The indulgence of American policies
Lee Poh Ping, Institute of Malaysian Studies, Universiti Kebangsaan Malaysia, The Star, Asia News Network, Selangor, Malaysia
We are witnessing the astonishing spectacle of a revolt over Iraq by the "moderate" wing of the Republican establishment. Two of its most respected elder statesmen, Brent Scowcroft and James Baker, have come out urging the younger Bush (George W.) not to attack Iraq without taking into account the views of allies and without exhausting all diplomatic efforts to solve the Saddam Hussein problem.
This revolt is surprising not only because both statesmen served as national security adviser and secretary of state respectively to the elder Bush's administration but because they are also extremely close to the Bush family.
This revolt, in so far as it signifies a split over not only Iraq but also over the conduct of future U.S. foreign policy, is a good occasion to consider the schools of thought contending for supremacy in U.S. foreign policy especially after Sept. 11.
We may begin with two extremes. One is the isolationist school, of which Pat Buchanan is a forceful advocate.
In foreign relations, Buchanan would have the U.S. fall back on the American continent and not be involved in the affairs of other nations except when the deepest interests of the U.S. are involved. An America in isolation may not work to the advantage of Malaysia and Southeast Asia as it could create a destabilizing situation until new powers emerge to stabilize the balance.
Buchanan is now no longer influential in the Republican party, though an American scholar once said that about 30 percent of Americans believe in some form of isolationism for America.
The other extreme is a foreign policy based on international law and cooperative security. Though this may have been the basic aim of U.S. foreign policy it is increasingly less so now.
A much talked about article in the Washington Post by the columnist Robert Kagan, in distinguishing between the American approach from that of the European in foreign affairs, writes about their divergent views on the use of power.
"Europeans," he writes, "believe they are moving beyond power into a self-contained world of laws and rules and transnational negotiation and cooperation" while the U.S. "remains mired in history, exercising power in the anarchic Hobbesian world where international rules are unreliable and where security and the promotion of a liberal order still depend on the possession and use of military might."
This world of international law is probably the best for a small country like Malaysia as it means big powers as well as small are subject to law and not arbitrary action.
There is nevertheless a flip side as a country like Malaysia will have no legal defense if such laws allow for intervention in states in the name of humanitarianism or for some other reasons.
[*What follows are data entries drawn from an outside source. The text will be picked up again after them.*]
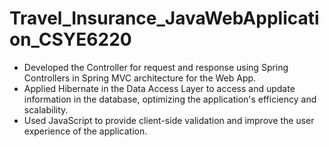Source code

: # Travel_Insurance_JavaWebApplication_CSYE6220

* Developed the Controller for request and response using Spring Controllers in Spring MVC architecture for the Web App.
* Applied Hibernate in the Data Access Layer to access and update information in the database, optimizing the application's efficiency and scalability.
* Used JavaScript to provide client-side validation and improve the user experience of the application.
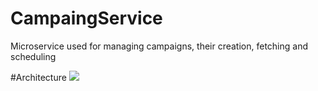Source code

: # CampaingService
Microservice used for managing campaigns, their creation, fetching and scheduling

#Architecture
<img src="http://svgshare.com/i/Y87.svg">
While either of this extreme no longer is the dominant school in U.S. foreign policy, it is not true to say that the debate raging between those in favor of an Iraq attack, the "neo- conservatives," and those who urge caution, do not take heed of international law and cooperative security.
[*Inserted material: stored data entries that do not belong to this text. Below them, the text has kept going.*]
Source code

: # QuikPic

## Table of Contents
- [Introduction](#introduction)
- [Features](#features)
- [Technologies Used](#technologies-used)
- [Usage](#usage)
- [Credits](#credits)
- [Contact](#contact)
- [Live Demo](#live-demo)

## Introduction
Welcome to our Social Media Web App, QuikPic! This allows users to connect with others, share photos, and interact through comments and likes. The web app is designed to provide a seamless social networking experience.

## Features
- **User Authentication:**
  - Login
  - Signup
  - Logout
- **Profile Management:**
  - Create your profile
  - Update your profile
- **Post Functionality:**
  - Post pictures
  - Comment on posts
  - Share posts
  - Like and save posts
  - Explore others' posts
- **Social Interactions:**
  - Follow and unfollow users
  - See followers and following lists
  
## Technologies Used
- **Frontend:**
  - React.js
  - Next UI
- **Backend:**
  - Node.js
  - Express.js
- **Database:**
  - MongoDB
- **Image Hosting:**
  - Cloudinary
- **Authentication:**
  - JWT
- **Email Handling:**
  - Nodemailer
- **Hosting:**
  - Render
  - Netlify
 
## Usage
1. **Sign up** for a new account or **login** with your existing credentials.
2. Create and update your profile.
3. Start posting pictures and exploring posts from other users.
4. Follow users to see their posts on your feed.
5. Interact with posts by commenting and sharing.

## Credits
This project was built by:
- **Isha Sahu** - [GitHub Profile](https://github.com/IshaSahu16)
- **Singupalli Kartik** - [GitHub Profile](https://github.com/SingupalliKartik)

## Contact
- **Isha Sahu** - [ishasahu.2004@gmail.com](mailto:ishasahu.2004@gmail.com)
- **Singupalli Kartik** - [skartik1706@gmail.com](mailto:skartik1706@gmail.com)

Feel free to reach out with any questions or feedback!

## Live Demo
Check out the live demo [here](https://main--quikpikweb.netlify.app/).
Those who urge caution do. But while those who urge caution may not look upon the European concept of a post-modern system based on the rejection of force and on self-enforced rules of behavior as something operative in international relations, or as some ideal to be achieved, they nevertheless believe in the utility of coopting some of the institutions and practices of this Europeans' post-modern world, to use a term by the British diplomat, Richard Cooper, to achieve the aims of American policy.
Thus, the supporters of the elder Bush (the cautionary) would still see a utility for institutions such as the United Nations and NATO and the cooperation of other allies to help the U.S. wage war in Iraq or elsewhere. Neo-conservatives believe the U.S. can go it alone in Iraq and elsewhere. And if the allies want to come along, fine. If not, it does not matter.
But these cautionary and the neo-conservatives agree that global security and liberal order depend on the U.S.
Thus the cautionary and the neo-conservatives do not differ on the importance of U.S. power and the kind of world in which the U.S. lives.
The difference lies in their divergent assessments of U.S. power and in the way U.S. foreign policy aims can be achieved.
The neo-conservatives believe that the U.S. is so powerful it can go it alone, and indeed if the U.S. were to demonstrate such power, the allies would go along in Iraq or elsewhere.
They also believe that this power should be used to spread U.S. values and ideals, believing such spread benefits U.S. interests. Worry not over the destabilizing consequences of an attack over Iraq, these conservatives will argue, for if the U.S. can show its determination to use its power for democracy and other U.S. values, the Middle East will go along.
The cautionary do not think American power is so overwhelming that it can do without allies for major conflicts. And they are concerned with the consequences of any use of American power. They do not believe that the aftermath of an attack on Iraq would necessarily bring about consequences favorable to the U.S.
Who will finally triumph over the Iraqi issue is still not certain. If the cautionary do, the U.S. may be more willing to seek cooperation from a country like Malaysia or other countries in Southeast Asia before they utilize American power for any issue that might affect the fundamental interests of Malaysia or Southeast Asia.
If however the neo-conservatives win, be prepared for an America less sensitive to the opinions of mankind; more ready to ride roughshod over the sovereignty of any country (in the name of pre-emption of a security threat or whatever justification the U.S. might use), whether it is Malaysia or any other Southeast Asian country; and perhaps, a new liberal American imperialism.